"Finland must apply for NATO membership without delay. We hope that the national steps still needed to make this decision will be taken rapidly within the next few days," the two leaders said in a joint statement, arguing that NATO membership would strengthen Finland's security.
Foreign and security policies in Finland are jointly managed by the president and the cabinet, according to the Finnish constitution.

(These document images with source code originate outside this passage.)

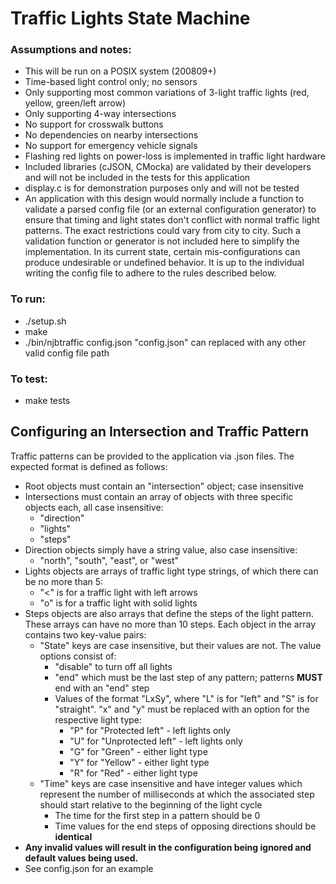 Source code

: # Traffic Lights State Machine

### Assumptions and notes:
* This will be run on a POSIX system (200809+)
* Time-based light control only; no sensors
* Only supporting most common variations of 3-light traffic lights (red, yellow, green/left arrow)
* Only supporting 4-way intersections
* No support for crosswalk buttons
* No dependencies on nearby intersections
* No support for emergency vehicle signals
* Flashing red lights on power-loss is implemented in traffic light hardware
* Included libraries (cJSON, CMocka) are validated by their developers and will not be included in the tests for this application
* display.c is for demonstration purposes only and will not be tested
* An application with this design would normally include a function to validate a parsed config file (or an external configuration generator) to ensure that timing and light states don't conflict with normal traffic light patterns. The exact restrictions could vary from city to city. Such a validation function or generator is not included here to simplify the implementation. In its current state, certain mis-configurations can produce undesirable or undefined behavior. It is up to the individual writing the config file to adhere to the rules described below.


### To run:
* ./setup.sh
* make
* ./bin/njbtraffic config.json
"config.json" can replaced with any other valid config file path

### To test:
* make tests

## Configuring an Intersection and Traffic Pattern
Traffic patterns can be provided to the application via .json files. The expected format is defined as follows:
* Root objects must contain an "intersection" object; case insensitive
* Intersections must contain an array of objects with three specific objects each, all case insensitive:
    * "direction"
    * "lights"
    * "steps"
* Direction objects simply have a string value, also case insensitive: 
    * "north", "south", "east", or "west"
* Lights objects are arrays of traffic light type strings, of which there can be no more than 5:
    * "<" is for a traffic light with left arrows
    * "o" is for a traffic light with solid lights
* Steps objects are also arrays that define the steps of the light pattern. These arrays can have no more than 10 steps. Each object in the array contains two key-value pairs:
    * "State" keys are case insensitive, but their values are not. The value options consist of:
        * "disable" to turn off all lights
        * "end" which must be the last step of any pattern; patterns **MUST** end with an "end" step
        * Values of the format "LxSy", where "L" is for "left" and "S" is for "straight". "x" and "y" must be replaced with an option for the respective light type:
            * "P" for "Protected left" - left lights only
            * "U" for "Unprotected left" - left lights only
            * "G" for "Green" - either light type
            * "Y" for "Yellow" - either light type
            * "R" for "Red" - either light type
    * "Time" keys are case insensitive and have integer values which represent the number of milliseconds at which the associated step should start relative to the beginning of the light cycle
        * The time for the first step in a pattern should be 0
        * Time values for the end steps of opposing directions should be **identical**
* **Any invalid values will result in the configuration being ignored and default values being used.**
* See config.json for an example

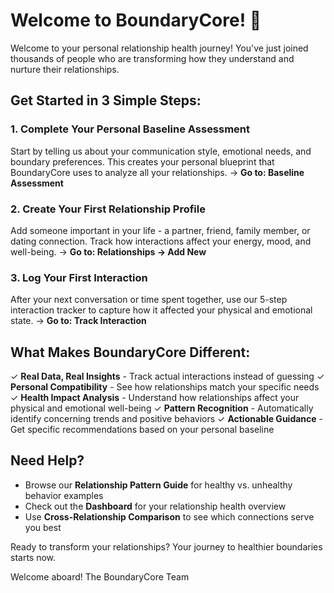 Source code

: # Welcome to BoundaryCore! 🎉

Welcome to your personal relationship health journey! You've just joined thousands of people who are transforming how they understand and nurture their relationships.

## Get Started in 3 Simple Steps:

### 1. Complete Your Personal Baseline Assessment
Start by telling us about your communication style, emotional needs, and boundary preferences. This creates your personal blueprint that BoundaryCore uses to analyze all your relationships.
→ **Go to: Baseline Assessment**

### 2. Create Your First Relationship Profile
Add someone important in your life - a partner, friend, family member, or dating connection. Track how interactions affect your energy, mood, and well-being.
→ **Go to: Relationships → Add New**

### 3. Log Your First Interaction
After your next conversation or time spent together, use our 5-step interaction tracker to capture how it affected your physical and emotional state.
→ **Go to: Track Interaction**

## What Makes BoundaryCore Different:

✓ **Real Data, Real Insights** - Track actual interactions instead of guessing
✓ **Personal Compatibility** - See how relationships match your specific needs
✓ **Health Impact Analysis** - Understand how relationships affect your physical and emotional well-being
✓ **Pattern Recognition** - Automatically identify concerning trends and positive behaviors
✓ **Actionable Guidance** - Get specific recommendations based on your personal baseline

## Need Help?
- Browse our **Relationship Pattern Guide** for healthy vs. unhealthy behavior examples
- Check out the **Dashboard** for your relationship health overview
- Use **Cross-Relationship Comparison** to see which connections serve you best

Ready to transform your relationships? Your journey to healthier boundaries starts now.

Welcome aboard!
The BoundaryCore Team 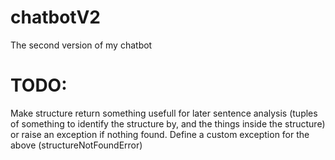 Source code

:# chatbotV2
The second version of my chatbot
# TODO:
Make structure return something usefull for later sentence analysis (tuples of something to identify the structure by, and the things inside the structure) or raise an exception if nothing found.
Define a custom exception for the above (structureNotFoundError)

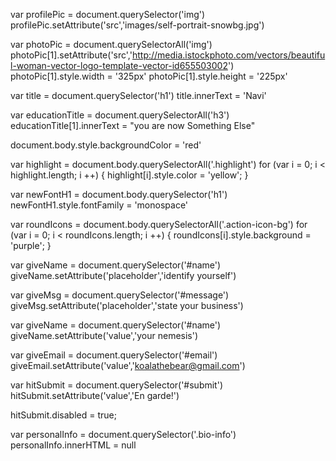 var profilePic = document.querySelector('img')
profilePic.setAttribute('src','images/self-portrait-snowbg.jpg')

var photoPic = document.querySelectorAll('img')
photoPic[1].setAttribute('src','http://media.istockphoto.com/vectors/beautiful-woman-vector-logo-template-vector-id655503002')
photoPic[1].style.width = '325px'
photoPic[1].style.height = '225px'


var title = document.querySelector('h1')
title.innerText = 'Navi'

var educationTitle = document.querySelectorAll('h3')
educationTitle[1].innerText = "you are now Something Else"

document.body.style.backgroundColor = 'red'

var highlight = document.body.querySelectorAll('.highlight')
  for (var i = 0; i < highlight.length; i ++) {
    highlight[i].style.color = 'yellow';
  }

var newFontH1 = document.body.querySelector('h1')  
  newFontH1.style.fontFamily = 'monospace'

var roundIcons = document.body.querySelectorAll('.action-icon-bg')
for (var i = 0; i < roundIcons.length; i ++) {
  roundIcons[i].style.background = 'purple';
}

var giveName = document.querySelector('#name')
giveName.setAttribute('placeholder','identify yourself')

var giveMsg = document.querySelector('#message')
giveMsg.setAttribute('placeholder','state your business')

var giveName = document.querySelector('#name')
giveName.setAttribute('value','your nemesis')

var giveEmail = document.querySelector('#email')
giveEmail.setAttribute('value','koalathebear@gmail.com')

var hitSubmit = document.querySelector('#submit')
hitSubmit.setAttribute('value','En garde!')

hitSubmit.disabled = true;

var personalInfo = document.querySelector('.bio-info')
personalInfo.innerHTML = null
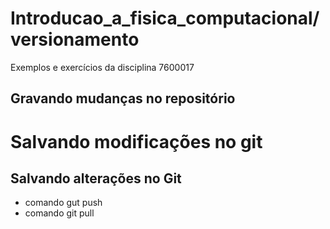 # Introducao_a_fisica_computacional/versionamento
Exemplos e exercícios da disciplina 7600017

## Gravando mudanças no repositório

# Salvando modificações no git

## Salvando alterações no Git
* comando gut push
* comando git pull
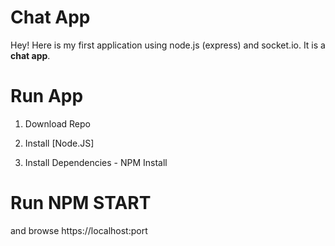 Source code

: Chat App
===================


Hey! Here is my first application using node.js (express) and socket.io. It is a **chat app**. 

# Run App

1) Download Repo

2) Install [Node.JS] 

3) Install Dependencies - NPM Install


# Run NPM START 

and browse https://localhost:port
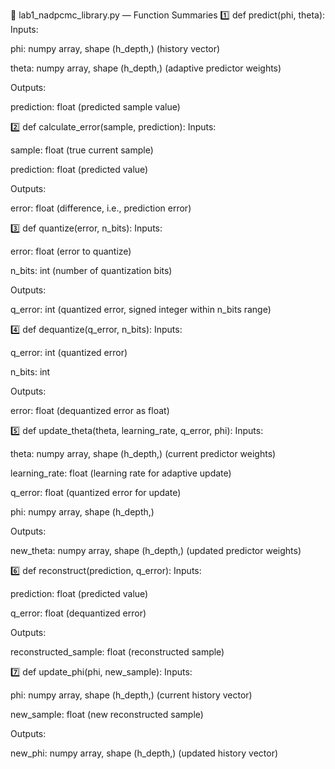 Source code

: 📂 lab1_nadpcmc_library.py — Function Summaries
1️⃣ def predict(phi, theta):
Inputs:

phi: numpy array, shape (h_depth,) (history vector)

theta: numpy array, shape (h_depth,) (adaptive predictor weights)

Outputs:

prediction: float (predicted sample value)

2️⃣ def calculate_error(sample, prediction):
Inputs:

sample: float (true current sample)

prediction: float (predicted value)

Outputs:

error: float (difference, i.e., prediction error)

3️⃣ def quantize(error, n_bits):
Inputs:

error: float (error to quantize)

n_bits: int (number of quantization bits)

Outputs:

q_error: int (quantized error, signed integer within n_bits range)

4️⃣ def dequantize(q_error, n_bits):
Inputs:

q_error: int (quantized error)

n_bits: int

Outputs:

error: float (dequantized error as float)

5️⃣ def update_theta(theta, learning_rate, q_error, phi):
Inputs:

theta: numpy array, shape (h_depth,) (current predictor weights)

learning_rate: float (learning rate for adaptive update)

q_error: float (quantized error for update)

phi: numpy array, shape (h_depth,)

Outputs:

new_theta: numpy array, shape (h_depth,) (updated predictor weights)

6️⃣ def reconstruct(prediction, q_error):
Inputs:

prediction: float (predicted value)

q_error: float (dequantized error)

Outputs:

reconstructed_sample: float (reconstructed sample)

7️⃣ def update_phi(phi, new_sample):
Inputs:

phi: numpy array, shape (h_depth,) (current history vector)

new_sample: float (new reconstructed sample)

Outputs:

new_phi: numpy array, shape (h_depth,) (updated history vector)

A formal decision would have to be made by the president and the cabinet ministerial committee for foreign and security policy in a joint meeting.
Meanwhile, Speaker of the House Matti Vanhanen said on national radio Yle on Thursday that the president and the cabinet are expected to "make their decisions" this coming Sunday.
Finland is expected to submit an application soon, possibly in collaboration with neighboring Sweden, according to local media reports.
Sweden's parliament will debate the security situation on Monday and Prime Minister Magdalena Andersson will then call a special cabinet meeting where the formal decision to apply will be taken, Expressen newspaper said, citing unnamed sources.
Finland is Sweden's closest military ally and the only other Nordic country not to be a member of NATO.
Finnish public support for NATO membership began to rise in February. Various polls show that it has risen from around 20 percent to more than 70 percent. According to local analysts, 10-15 MPs are expected to oppose the application and membership.